Promotion de la conformité :
Mesures prises pour aider les entreprises, les particuliers ou d'autres entités juridiques réglementées à se conformer à la Loi sur les produits antiparasitaires et à ses règlements connexes. Ces mesures comprennent des activités éducatives et la communication de renseignements sur la législation et les politiques.
Retenue :
Le placement d'un produit antiparasitaire sous la garde de l'Agence de réglementation de la lutte antiparasitaire, ce qui annule les droits du propriétaire sur le produit jusqu'à ce que les dispositions de la Loi sur les produits antiparasitaires et de ses règlements connexes soient respectées.
Saisie :
Le fait de prendre possession d'un produit en vertu de la Loi sur les produits antiparasitaires sans le consentement de son propriétaire, afin de placer le produit en détention. La saisie retire le produit à son propriétaire afin de l'empêcher de l'utiliser librement, mais à la différence de la confiscation, la personne concernée reste propriétaire du produit.

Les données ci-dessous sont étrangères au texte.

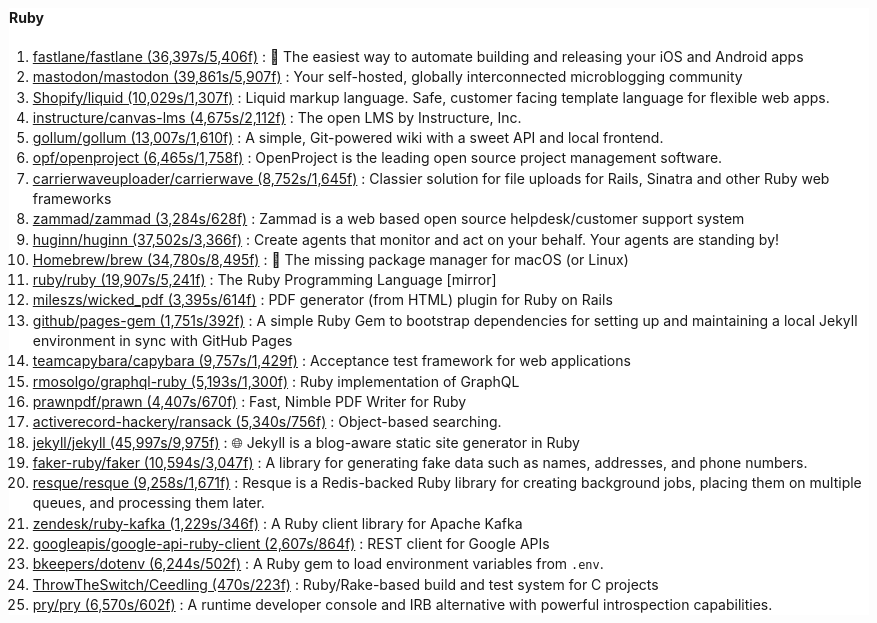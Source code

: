 #### Ruby
1. [fastlane/fastlane (36,397s/5,406f)](https://github.com/fastlane/fastlane) : 🚀 The easiest way to automate building and releasing your iOS and Android apps
2. [mastodon/mastodon (39,861s/5,907f)](https://github.com/mastodon/mastodon) : Your self-hosted, globally interconnected microblogging community
3. [Shopify/liquid (10,029s/1,307f)](https://github.com/Shopify/liquid) : Liquid markup language. Safe, customer facing template language for flexible web apps.
4. [instructure/canvas-lms (4,675s/2,112f)](https://github.com/instructure/canvas-lms) : The open LMS by Instructure, Inc.
5. [gollum/gollum (13,007s/1,610f)](https://github.com/gollum/gollum) : A simple, Git-powered wiki with a sweet API and local frontend.
6. [opf/openproject (6,465s/1,758f)](https://github.com/opf/openproject) : OpenProject is the leading open source project management software.
7. [carrierwaveuploader/carrierwave (8,752s/1,645f)](https://github.com/carrierwaveuploader/carrierwave) : Classier solution for file uploads for Rails, Sinatra and other Ruby web frameworks
8. [zammad/zammad (3,284s/628f)](https://github.com/zammad/zammad) : Zammad is a web based open source helpdesk/customer support system
9. [huginn/huginn (37,502s/3,366f)](https://github.com/huginn/huginn) : Create agents that monitor and act on your behalf. Your agents are standing by!
10. [Homebrew/brew (34,780s/8,495f)](https://github.com/Homebrew/brew) : 🍺 The missing package manager for macOS (or Linux)
11. [ruby/ruby (19,907s/5,241f)](https://github.com/ruby/ruby) : The Ruby Programming Language [mirror]
12. [mileszs/wicked_pdf (3,395s/614f)](https://github.com/mileszs/wicked_pdf) : PDF generator (from HTML) plugin for Ruby on Rails
13. [github/pages-gem (1,751s/392f)](https://github.com/github/pages-gem) : A simple Ruby Gem to bootstrap dependencies for setting up and maintaining a local Jekyll environment in sync with GitHub Pages
14. [teamcapybara/capybara (9,757s/1,429f)](https://github.com/teamcapybara/capybara) : Acceptance test framework for web applications
15. [rmosolgo/graphql-ruby (5,193s/1,300f)](https://github.com/rmosolgo/graphql-ruby) : Ruby implementation of GraphQL
16. [prawnpdf/prawn (4,407s/670f)](https://github.com/prawnpdf/prawn) : Fast, Nimble PDF Writer for Ruby
17. [activerecord-hackery/ransack (5,340s/756f)](https://github.com/activerecord-hackery/ransack) : Object-based searching.
18. [jekyll/jekyll (45,997s/9,975f)](https://github.com/jekyll/jekyll) : 🌐 Jekyll is a blog-aware static site generator in Ruby
19. [faker-ruby/faker (10,594s/3,047f)](https://github.com/faker-ruby/faker) : A library for generating fake data such as names, addresses, and phone numbers.
20. [resque/resque (9,258s/1,671f)](https://github.com/resque/resque) : Resque is a Redis-backed Ruby library for creating background jobs, placing them on multiple queues, and processing them later.
21. [zendesk/ruby-kafka (1,229s/346f)](https://github.com/zendesk/ruby-kafka) : A Ruby client library for Apache Kafka
22. [googleapis/google-api-ruby-client (2,607s/864f)](https://github.com/googleapis/google-api-ruby-client) : REST client for Google APIs
23. [bkeepers/dotenv (6,244s/502f)](https://github.com/bkeepers/dotenv) : A Ruby gem to load environment variables from `.env`.
24. [ThrowTheSwitch/Ceedling (470s/223f)](https://github.com/ThrowTheSwitch/Ceedling) : Ruby/Rake-based build and test system for C projects
25. [pry/pry (6,570s/602f)](https://github.com/pry/pry) : A runtime developer console and IRB alternative with powerful introspection capabilities.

Sanction administrative pécuniaire :
La Loi sur les sanctions administratives pécuniaires en matière d'agriculture et d'agroalimentaire fournit un système de sanctions et d'avertissements en cas d'infraction à différentes lois fédérales, notamment la Loi sur les produits antiparasitaires. La Loi sur les sanctions administratives pécuniaires en matière d'agriculture et d'agroalimentaire autorise les agents chargés de l'application de la loi sur les pesticides au Canada à imposer des sanctions sans avoir à engager de poursuites judiciaires officielles.
Surveillance ciblée :
La détection précoce des préoccupations en matière de santé, de sécurité et d'environnement au stade adéquat du cycle de vie des produits antiparasitaires. Pour y parvenir, diverses activités sont mises en place, dont des inspections, des prélèvements d'échantillon et des activités de surveillance visant à relever les risques.
Surveillance de la conformité :
La collecte et l'analyse d'information sur l'état de conformité d'un produit antiparasitaire ou d'une installation (lieu ou usine où les produits antiparasitaires sont fabriqués, entreposés, détenus, commercialisés, vendus, distribués, transportés, utilisés ou éliminés, ou bien où des dossiers relatifs à de telles activités sont conservés), ou d'une industrie ou d'un secteur d'utilisation. La surveillance de la conformité implique la tenue d'entrevues et d'inspections, ainsi que l'échantillonnage.
Surveillance :
Une inspection de suivi effectuée afin de vérifier l'efficacité des programmes précédents.
Titulaire d'homologation :
Personne au nom de laquelle un produit antiparasitaire est homologué.
Vérification de la conformité :
Les inspections qui ne sont pas prévues dans le cadre du programme et qui sont menées en réponse à des infractions spécifiques, à des infractions présumées ou à des plaintes. Il peut s'agir d'inspections de surveillance, qui visent des particuliers ou des groupes en particulier à des fins de suivi à la suite d'observations ou de préoccupations antérieures.

Le présent document ne fait pas partie de la Loi sur les produits antiparasitaires (Loi) ou de ses règlements connexes. En cas de contradiction ou d'incompatibilité entre la Loi ou ses règlements et le présent document, la Loi ou ses règlements prévaudront. Ce document n'est pas destiné à fournir un avis juridique en regard à l'interprétation de la Loi ou de ses règlements. Si une partie réglementée a des questions concernant ses obligations ou responsabilités légales en vertu de la Loi ou de ses règlements, elle doit demander l'avis d'un conseiller juridique.